He and O’Hara head over in the Batmobile (O’Hara looking nauseated and also deafened by the noise of the engine), and sure enough they see Robin in the bell. O’Hara tries shooting the clockworks, but they aren’t even dented by gunfire. They set up the Bat-zooka to fire Bat-ropes at both the lightning rod atop the tower and the clock hands. Batman then attaches both ends to leads that will give them both a positive charge from the turbines in the Batmobile, and thus repel each other, keeping Robin safe because SCIENCE!
Bookworm is furious to realize that the bell hasn’t rung, but he gets over it, misattributing a common proverb (“facts are stubborn things”) to Gil Blas, as translated by Tobias Smollett. (Smollett did actually translate an edition of Gil Blas, which had that line in it, which was also famously quoted by John Adams, but it predates both…) Bookworm then goes to Wayne Manor, posing as someone from the bookmobile service. Aunt Harriet requests something that will be good to read in bed, and he hands her Congressional Record 1919—which, like the history text Lydia gave Robin to “read,” gasses her. Then Bookworm steals a rare first-edition cookbook.

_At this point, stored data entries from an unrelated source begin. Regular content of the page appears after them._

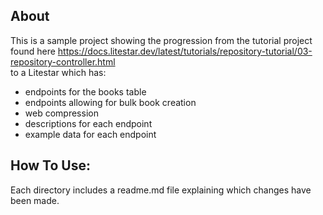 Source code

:## About ##

This is a sample project showing the progression from the tutorial project found here https://docs.litestar.dev/latest/tutorials/repository-tutorial/03-repository-controller.html<br>
to a Litestar which has:

- endpoints for the books table
- endpoints allowing for bulk book creation
- web compression
- descriptions for each endpoint
- example data for each endpoint

## How To Use: ##
Each directory includes a readme.md file explaining which changes have been made.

Gordon calls Batman and Robin to inform them of the theft (which is pretty embarrassing, since they were right downstairs in the Batcave the whole time) and also of a giant cookbook that just appeared at Cedar and 5th. Gordon assured them that no one in Wayne Manor was hurt, so the Dynamic Duo put their duty to the public over duty to family and head out in the Batmobile to check out the big-ass cookbook. They determine that it’s hollow and open it with a portable magnet. The hollow part is covered in paper, and they cut through to find a kitchenette, complete with something simmering on a stove. Bookworm says over a PA system that it’s bat-soup and then closes the door, trapping them inside the giant cookbook (writing that phrase will never get old).
Bookworm turns on the double boiler, which steams the innards of the tome. Batman tries to call the police, but the radio can’t get through the steel cover of the giant cookbook they’re trapped in (see?), and the bat-laser will make it even hotter inside, cooking them even faster.
Luckily, the cops show up anyhow, showing rare initiative. But they can’t seem to get through the cover, either. However, while police radios couldn’t pick up the distress call, the super-sensitive Bat-antenna in the Batcave is up to the task! It’s Alfred’s usual time to dust the atomic pile (!) and so he hears the mayday.
Bookworm has stolen the Batmobile (hey, remember when the car had an anti-theft device?) and is headed to the Morganbilt Library to use the Bat-beam to break into it. They have seven Gutenberg Bibles and eleven Shakespeare First Folios. Lydia is worried about their success, quoting the line about the best-laid plans of mice and men, and Bookworm angrily corrects her that it’s “best-laid schemes” in Robert Burns’s poem To a Mouse.
The cops mange to get the cookbook open, but there’s no sign of the Dynamic Duo. Turns out Alfred was able to determine that there was a manhole cover under the stove, through which the steam was introduced. They escaped that way and headed to the Morganbilt, since Bookworm’s gloating about the plan to Lydia in the Batmobile was picked up by the car’s security system.
Fisticuffs ensue, and our heroes are victorious.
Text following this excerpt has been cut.